Data>
---+---
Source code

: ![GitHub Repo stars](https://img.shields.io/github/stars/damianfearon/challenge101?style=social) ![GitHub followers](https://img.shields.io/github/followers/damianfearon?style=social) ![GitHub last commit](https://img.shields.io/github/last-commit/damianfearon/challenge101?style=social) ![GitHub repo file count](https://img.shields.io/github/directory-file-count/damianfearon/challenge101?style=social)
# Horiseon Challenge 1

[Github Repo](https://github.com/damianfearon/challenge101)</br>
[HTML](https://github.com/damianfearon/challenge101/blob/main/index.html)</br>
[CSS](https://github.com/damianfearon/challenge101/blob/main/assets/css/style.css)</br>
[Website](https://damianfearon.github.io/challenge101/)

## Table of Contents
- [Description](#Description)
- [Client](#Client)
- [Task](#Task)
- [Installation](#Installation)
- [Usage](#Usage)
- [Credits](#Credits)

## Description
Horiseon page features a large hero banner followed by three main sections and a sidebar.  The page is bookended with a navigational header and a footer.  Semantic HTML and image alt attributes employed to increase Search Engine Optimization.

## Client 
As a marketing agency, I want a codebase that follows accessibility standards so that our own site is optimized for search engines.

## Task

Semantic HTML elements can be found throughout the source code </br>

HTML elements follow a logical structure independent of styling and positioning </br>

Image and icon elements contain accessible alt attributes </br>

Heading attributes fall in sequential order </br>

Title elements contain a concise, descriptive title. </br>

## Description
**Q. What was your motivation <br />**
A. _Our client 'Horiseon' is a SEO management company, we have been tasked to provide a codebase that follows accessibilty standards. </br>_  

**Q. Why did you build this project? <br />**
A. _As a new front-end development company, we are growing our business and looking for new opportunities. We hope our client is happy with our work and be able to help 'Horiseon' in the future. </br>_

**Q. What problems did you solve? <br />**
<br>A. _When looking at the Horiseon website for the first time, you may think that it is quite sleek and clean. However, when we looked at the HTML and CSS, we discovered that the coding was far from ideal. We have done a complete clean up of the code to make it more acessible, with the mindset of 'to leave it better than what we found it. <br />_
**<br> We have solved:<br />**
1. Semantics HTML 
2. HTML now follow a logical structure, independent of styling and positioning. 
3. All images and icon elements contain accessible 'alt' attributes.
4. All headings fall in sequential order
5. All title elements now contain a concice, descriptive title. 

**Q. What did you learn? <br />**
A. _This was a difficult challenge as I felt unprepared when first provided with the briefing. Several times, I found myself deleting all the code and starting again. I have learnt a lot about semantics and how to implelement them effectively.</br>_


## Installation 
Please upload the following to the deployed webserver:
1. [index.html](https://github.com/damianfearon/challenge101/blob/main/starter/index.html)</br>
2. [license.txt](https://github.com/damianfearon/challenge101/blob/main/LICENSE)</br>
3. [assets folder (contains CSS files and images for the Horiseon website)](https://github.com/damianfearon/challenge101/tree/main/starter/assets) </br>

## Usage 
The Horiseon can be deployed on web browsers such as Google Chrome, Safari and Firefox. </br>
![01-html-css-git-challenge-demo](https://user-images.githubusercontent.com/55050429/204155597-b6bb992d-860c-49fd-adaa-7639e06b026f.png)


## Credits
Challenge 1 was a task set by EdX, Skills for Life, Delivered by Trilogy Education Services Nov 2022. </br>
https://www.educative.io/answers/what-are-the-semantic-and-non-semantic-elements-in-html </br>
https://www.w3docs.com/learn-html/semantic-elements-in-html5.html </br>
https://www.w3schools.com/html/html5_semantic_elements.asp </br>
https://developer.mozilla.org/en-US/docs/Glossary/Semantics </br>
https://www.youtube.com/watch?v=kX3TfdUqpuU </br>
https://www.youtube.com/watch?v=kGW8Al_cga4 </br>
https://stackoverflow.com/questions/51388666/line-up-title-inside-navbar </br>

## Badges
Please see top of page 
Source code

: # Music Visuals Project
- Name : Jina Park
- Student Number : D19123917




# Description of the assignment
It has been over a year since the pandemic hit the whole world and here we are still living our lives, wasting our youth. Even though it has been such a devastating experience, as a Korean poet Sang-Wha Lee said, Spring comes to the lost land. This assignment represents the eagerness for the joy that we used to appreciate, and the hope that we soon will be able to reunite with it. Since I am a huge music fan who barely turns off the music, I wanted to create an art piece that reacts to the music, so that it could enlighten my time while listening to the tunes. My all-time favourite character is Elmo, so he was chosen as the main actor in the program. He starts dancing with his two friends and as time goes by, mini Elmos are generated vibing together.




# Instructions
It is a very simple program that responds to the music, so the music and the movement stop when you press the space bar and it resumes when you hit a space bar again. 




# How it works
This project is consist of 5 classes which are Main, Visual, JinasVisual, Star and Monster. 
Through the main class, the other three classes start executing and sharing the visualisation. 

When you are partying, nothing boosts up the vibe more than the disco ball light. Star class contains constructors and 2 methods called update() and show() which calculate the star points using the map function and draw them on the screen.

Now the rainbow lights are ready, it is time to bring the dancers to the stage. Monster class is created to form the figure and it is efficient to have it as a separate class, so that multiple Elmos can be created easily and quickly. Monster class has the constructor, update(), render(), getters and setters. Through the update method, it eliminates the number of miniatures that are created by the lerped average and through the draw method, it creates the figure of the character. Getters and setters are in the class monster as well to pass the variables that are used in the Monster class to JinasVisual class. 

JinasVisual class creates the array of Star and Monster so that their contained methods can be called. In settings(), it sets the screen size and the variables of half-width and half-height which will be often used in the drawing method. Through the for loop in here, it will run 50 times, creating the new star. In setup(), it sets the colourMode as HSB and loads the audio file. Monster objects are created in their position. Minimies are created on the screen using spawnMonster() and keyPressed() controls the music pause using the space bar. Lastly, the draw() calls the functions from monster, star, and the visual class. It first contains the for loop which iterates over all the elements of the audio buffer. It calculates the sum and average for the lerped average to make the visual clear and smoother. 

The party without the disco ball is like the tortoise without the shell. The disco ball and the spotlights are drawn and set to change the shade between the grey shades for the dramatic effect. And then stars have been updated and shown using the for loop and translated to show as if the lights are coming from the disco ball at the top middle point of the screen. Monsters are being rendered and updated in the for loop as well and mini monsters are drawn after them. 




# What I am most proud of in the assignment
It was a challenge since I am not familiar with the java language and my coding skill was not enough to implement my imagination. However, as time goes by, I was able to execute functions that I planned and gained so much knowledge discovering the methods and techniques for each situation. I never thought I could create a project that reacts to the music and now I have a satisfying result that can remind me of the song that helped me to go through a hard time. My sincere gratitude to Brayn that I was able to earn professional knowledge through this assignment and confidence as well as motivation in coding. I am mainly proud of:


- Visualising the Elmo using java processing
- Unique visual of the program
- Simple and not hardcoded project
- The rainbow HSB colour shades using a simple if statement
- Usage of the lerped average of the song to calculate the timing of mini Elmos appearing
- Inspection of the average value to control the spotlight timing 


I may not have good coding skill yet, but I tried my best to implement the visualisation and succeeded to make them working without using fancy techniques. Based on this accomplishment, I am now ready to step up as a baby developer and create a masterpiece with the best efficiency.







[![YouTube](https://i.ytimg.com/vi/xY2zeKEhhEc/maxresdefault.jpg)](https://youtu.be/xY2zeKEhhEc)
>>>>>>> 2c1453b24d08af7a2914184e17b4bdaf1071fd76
---+---
Task item> Retype the entries above exactly, but only from the line containing "This project is" through the line containing "JinasVisual class creates", both included.

Solution for this exercise>
This project is consist of 5 classes which are Main, Visual, JinasVisual, Star and Monster. 
Through the main class, the other three classes start executing and sharing the visualisation. 

When you are partying, nothing boosts up the vibe more than the disco ball light. Star class contains constructors and 2 methods called update() and show() which calculate the star points using the map function and draw them on the screen.

Now the rainbow lights are ready, it is time to bring the dancers to the stage. Monster class is created to form the figure and it is efficient to have it as a separate class, so that multiple Elmos can be created easily and quickly. Monster class has the constructor, update(), render(), getters and setters. Through the update method, it eliminates the number of miniatures that are created by the lerped average and through the draw method, it creates the figure of the character. Getters and setters are in the class monster as well to pass the variables that are used in the Monster class to JinasVisual class. 

JinasVisual class creates the array of Star and Monster so that their contained methods can be called. In settings(), it sets the screen size and the variables of half-width and half-height which will be often used in the drawing method. Through the for loop in here, it will run 50 times, creating the new star. In setup(), it sets the colourMode as HSB and loads the audio file. Monster objects are created in their position. Minimies are created on the screen using spawnMonster() and keyPressed() controls the music pause using the space bar. Lastly, the draw() calls the functions from monster, star, and the visual class. It first contains the for loop which iterates over all the elements of the audio buffer. It calculates the sum and average for the lerped average to make the visual clear and smoother. 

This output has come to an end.